Support for the law, known as Same Sex Marriage Prohibition Act, has slowly declined in recent years. In 2010, 96% of Nigerians polled supported the act. In 2015, 87% did, according to reports.

"If Nigeria, at a population of 170 million people, the most populous black nation in the world, the biggest economy on the continent of Africa, one of the African's biggest superpowers — intent of military, intent of foreign policy ... if a country like that can be more accepting of social issues ... you can imagine what impact that will have on the continent," Alimi said, according to Pink News

It's precisely because of the potential impact of Nigeria across the continent that social conservatives in the country have doubled down and targeted shows like I Am Cait, according to observers. In 2010, a survey found that 74 million people in Nigeria watched at least one show on U.S. evangelical Pat Robertson's Christian Broadcasting Network. 

Massachusetts anti-LGBT group MassResistance, a so-called "pro-family" organization, praised Nigeria's Same Sex Marriage Prohibition Act. "In many ways, the Africans are feeling the brunt of the world-wide homosexual activist movement even more than the United States," the group said in a statement in 2013, while the bill was still being debated by Nigerian lawmakers. "They are dealing with the huge spread of AIDS. But also, the breakdown in society caused by the homosexual movement seems to bring more general social destruction in African cultures than in the West. And nation after nation has had enough." 

The law carves out 10-year prison sentences for any public show of same-sex affection deemed homosexual.

A transgender Ugandan marches in LGBT Pride parade in Uganda in 2014.
Source: Rebecca Vassie/AP

But there's a side of the debate that's largely being ignored: the role of evangelical Americans who've exported their fight against homosexuality.

Much of that conservative backlash is funded by U.S. evangelicals, who have backed anti-LGBT legislation in countries like Uganda, Zimbabwe and Kenya, according to a report from Nathalie Baptise in Foreign Policy in Focus. "As the gay rights movement has gained traction in the United States, the more virulently homophobic ideologies of the religious right have been pushed further out of the mainstream and into fringe territory," Baptiste wrote in 2014. "But as their influence has waned at home, right-wing evangelists from the United States have been flexing their sanctimonious muscles influencing policymakers in Africa."
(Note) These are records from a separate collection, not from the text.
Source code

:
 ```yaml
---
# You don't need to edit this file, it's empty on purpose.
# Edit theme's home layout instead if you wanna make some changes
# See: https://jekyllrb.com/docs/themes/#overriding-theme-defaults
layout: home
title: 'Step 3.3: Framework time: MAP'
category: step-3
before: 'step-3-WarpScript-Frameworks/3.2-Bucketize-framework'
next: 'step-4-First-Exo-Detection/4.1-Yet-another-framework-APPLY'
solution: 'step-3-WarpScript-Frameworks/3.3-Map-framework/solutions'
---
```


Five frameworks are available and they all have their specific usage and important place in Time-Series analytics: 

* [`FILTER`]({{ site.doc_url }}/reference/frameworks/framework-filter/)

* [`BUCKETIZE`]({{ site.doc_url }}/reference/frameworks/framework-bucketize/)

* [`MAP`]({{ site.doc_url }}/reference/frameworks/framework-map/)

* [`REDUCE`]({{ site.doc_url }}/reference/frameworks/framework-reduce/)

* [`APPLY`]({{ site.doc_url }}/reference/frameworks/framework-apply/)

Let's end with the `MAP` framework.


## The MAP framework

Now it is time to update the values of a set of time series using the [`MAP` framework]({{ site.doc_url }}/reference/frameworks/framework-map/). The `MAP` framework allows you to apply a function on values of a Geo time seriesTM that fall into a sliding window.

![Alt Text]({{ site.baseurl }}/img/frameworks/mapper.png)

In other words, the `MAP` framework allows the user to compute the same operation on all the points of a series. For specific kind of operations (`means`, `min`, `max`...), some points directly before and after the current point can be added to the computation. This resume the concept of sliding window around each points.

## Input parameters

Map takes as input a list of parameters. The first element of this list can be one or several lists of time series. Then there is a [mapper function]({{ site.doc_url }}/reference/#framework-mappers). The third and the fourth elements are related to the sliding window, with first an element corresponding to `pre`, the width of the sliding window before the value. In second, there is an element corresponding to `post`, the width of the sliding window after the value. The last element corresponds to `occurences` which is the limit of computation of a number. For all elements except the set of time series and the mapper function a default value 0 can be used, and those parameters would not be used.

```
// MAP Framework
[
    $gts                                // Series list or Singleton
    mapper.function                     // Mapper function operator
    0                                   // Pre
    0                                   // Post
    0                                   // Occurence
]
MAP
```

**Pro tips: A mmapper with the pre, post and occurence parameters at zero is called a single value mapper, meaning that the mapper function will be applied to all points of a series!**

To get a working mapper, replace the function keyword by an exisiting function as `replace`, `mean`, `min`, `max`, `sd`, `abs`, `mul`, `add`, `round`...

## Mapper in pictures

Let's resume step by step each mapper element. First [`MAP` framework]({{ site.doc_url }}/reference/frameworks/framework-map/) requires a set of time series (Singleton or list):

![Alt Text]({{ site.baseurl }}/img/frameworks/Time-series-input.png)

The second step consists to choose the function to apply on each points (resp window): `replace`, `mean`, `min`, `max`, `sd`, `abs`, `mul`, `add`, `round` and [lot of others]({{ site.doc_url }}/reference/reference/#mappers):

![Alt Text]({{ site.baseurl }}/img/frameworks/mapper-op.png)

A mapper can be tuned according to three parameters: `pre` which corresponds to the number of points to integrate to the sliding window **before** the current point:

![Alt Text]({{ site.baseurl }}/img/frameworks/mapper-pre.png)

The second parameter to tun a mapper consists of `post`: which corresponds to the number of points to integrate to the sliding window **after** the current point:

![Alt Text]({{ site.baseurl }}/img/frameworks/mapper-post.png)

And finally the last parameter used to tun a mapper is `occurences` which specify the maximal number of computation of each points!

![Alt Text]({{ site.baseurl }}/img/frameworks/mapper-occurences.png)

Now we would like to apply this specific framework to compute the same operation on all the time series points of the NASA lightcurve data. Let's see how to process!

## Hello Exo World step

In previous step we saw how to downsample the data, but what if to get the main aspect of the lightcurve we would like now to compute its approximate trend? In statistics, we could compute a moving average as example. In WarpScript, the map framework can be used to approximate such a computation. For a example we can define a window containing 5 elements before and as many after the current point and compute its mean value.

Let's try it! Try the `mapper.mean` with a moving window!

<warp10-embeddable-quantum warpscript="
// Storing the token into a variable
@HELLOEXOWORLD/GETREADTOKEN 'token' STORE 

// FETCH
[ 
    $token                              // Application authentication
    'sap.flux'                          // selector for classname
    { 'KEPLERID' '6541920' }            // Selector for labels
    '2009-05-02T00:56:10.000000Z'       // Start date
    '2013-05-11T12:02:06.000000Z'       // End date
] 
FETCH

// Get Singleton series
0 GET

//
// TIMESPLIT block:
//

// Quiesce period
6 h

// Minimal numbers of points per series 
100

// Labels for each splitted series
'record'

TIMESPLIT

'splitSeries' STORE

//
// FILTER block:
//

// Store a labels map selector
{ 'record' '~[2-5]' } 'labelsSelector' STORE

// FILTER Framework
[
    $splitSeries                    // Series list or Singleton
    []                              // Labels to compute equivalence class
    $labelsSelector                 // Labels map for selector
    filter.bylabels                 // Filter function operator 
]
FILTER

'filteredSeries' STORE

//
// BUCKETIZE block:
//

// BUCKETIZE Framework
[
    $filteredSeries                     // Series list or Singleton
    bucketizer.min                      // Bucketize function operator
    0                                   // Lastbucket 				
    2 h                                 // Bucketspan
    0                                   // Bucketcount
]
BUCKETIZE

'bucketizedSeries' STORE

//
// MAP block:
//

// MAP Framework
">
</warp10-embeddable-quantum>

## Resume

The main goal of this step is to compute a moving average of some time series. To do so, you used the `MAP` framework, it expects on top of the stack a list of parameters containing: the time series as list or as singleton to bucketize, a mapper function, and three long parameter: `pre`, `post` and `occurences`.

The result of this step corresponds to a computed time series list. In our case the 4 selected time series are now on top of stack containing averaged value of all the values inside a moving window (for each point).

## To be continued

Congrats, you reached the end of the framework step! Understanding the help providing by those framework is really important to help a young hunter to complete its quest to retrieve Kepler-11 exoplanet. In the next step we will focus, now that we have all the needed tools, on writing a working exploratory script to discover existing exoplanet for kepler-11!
Not everyone is happy about the decision yank I Am Cait from African viewiers' televisions. More than 200 people have signed a Change.org petition, started by Luiz DeBarros of Johannesburg, South Africa, to overturn the ban. "Instead of enlightening its viewers, MultiChoice is allowing bigotry and prejudice to flourish, supporting anti-democratic values and putting LGBT Africans deeper into the closet," DeBarros wrote in the petition.

Still, some see a sliver of hope in the backlash toward the show. "I believe that when change is happening, a tiny minority who have the loudest voices will always push against it," Alimi, the Nigerian LGBT activist, told Mic. "It doesn't mean that change will not happen."

Alimi continued: "What we're seeing is their own apprehension and fear of the change that's already happening. They might have the power now, but they won't have the power for long."